━━━ Data for the task
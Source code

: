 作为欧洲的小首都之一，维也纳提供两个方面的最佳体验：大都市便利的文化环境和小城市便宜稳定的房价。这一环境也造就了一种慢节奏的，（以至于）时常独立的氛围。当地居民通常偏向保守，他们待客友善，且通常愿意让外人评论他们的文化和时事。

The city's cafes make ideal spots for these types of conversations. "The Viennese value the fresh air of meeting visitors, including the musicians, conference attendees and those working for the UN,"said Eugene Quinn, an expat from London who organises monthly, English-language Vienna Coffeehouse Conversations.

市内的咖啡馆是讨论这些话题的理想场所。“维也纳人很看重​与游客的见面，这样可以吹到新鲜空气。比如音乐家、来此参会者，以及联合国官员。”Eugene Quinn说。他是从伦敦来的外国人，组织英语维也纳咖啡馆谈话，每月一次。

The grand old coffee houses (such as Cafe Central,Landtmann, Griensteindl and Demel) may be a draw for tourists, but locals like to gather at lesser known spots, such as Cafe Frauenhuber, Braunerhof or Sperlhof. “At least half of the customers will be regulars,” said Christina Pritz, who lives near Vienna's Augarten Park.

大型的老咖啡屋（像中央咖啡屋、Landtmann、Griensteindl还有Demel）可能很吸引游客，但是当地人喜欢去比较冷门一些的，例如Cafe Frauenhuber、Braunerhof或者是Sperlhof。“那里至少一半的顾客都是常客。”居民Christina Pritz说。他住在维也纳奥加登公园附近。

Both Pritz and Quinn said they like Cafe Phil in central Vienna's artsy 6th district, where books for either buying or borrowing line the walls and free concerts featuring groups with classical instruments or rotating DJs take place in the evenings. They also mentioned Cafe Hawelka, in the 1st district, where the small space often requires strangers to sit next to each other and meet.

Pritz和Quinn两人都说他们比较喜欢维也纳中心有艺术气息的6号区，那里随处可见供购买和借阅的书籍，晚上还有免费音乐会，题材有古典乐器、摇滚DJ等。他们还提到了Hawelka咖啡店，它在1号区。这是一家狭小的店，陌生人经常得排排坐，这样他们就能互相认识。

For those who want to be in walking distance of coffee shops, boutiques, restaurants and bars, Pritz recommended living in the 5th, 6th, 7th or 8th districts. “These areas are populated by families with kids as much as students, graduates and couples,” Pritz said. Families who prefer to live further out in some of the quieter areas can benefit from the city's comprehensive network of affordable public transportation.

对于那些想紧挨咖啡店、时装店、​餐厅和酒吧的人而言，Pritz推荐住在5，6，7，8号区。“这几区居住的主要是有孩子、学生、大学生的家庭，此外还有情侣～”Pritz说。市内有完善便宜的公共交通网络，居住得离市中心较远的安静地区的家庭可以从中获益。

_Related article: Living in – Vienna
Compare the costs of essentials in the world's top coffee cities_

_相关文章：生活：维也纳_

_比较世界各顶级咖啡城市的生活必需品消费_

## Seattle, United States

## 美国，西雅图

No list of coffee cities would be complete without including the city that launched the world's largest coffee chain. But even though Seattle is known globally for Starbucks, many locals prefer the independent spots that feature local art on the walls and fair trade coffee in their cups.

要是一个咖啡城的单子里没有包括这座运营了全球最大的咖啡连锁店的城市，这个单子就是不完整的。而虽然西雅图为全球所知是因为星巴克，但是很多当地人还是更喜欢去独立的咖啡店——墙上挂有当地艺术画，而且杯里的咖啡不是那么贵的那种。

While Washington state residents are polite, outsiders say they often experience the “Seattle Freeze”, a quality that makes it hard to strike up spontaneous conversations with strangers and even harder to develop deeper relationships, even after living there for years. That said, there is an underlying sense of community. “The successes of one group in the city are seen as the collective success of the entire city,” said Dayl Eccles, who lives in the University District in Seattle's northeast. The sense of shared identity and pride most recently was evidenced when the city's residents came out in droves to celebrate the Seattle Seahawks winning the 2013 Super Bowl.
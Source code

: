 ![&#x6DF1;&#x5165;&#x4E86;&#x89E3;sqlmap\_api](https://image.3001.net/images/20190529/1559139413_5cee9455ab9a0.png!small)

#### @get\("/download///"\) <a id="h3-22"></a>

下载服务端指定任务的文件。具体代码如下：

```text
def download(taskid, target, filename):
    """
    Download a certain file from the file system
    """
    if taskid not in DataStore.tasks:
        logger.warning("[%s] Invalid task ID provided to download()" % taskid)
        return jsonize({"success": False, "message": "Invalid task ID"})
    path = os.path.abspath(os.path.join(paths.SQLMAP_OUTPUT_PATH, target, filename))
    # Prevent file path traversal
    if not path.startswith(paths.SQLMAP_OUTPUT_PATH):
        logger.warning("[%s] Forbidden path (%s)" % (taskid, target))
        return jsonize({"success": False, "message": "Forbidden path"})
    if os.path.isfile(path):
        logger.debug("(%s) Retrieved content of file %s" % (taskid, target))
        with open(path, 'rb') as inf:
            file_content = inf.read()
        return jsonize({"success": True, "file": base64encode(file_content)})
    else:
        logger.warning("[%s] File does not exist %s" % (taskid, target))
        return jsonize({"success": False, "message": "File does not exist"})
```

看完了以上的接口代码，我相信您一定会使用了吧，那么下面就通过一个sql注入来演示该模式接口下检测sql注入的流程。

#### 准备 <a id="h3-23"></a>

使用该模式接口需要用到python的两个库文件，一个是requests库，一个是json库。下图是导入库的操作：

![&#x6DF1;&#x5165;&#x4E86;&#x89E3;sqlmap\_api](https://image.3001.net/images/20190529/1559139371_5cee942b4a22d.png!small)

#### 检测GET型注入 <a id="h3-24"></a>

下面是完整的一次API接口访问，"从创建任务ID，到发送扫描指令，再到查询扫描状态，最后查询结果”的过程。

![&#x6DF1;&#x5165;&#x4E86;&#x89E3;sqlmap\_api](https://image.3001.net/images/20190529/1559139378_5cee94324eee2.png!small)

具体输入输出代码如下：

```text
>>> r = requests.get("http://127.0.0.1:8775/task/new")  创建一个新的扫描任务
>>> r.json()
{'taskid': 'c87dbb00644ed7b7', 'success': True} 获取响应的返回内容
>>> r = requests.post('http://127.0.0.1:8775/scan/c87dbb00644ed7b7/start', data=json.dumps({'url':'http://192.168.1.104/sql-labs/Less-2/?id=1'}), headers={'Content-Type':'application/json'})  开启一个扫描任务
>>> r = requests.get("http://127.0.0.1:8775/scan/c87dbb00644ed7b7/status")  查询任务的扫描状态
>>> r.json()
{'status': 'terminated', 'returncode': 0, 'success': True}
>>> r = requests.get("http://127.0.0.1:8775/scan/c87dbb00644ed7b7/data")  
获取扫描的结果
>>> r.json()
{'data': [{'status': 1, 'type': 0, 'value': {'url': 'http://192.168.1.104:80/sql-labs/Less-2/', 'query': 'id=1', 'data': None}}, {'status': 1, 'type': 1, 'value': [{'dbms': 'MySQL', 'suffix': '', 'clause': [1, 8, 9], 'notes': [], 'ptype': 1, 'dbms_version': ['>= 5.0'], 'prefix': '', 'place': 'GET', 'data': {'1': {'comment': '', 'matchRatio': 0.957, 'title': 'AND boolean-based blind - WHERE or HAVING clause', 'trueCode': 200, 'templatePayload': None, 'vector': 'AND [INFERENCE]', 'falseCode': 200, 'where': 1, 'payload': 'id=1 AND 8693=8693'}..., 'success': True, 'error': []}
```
━━━━━━
What is required » Within the data above, how many lines include "labs"? The number alone is the answer.

Output » 2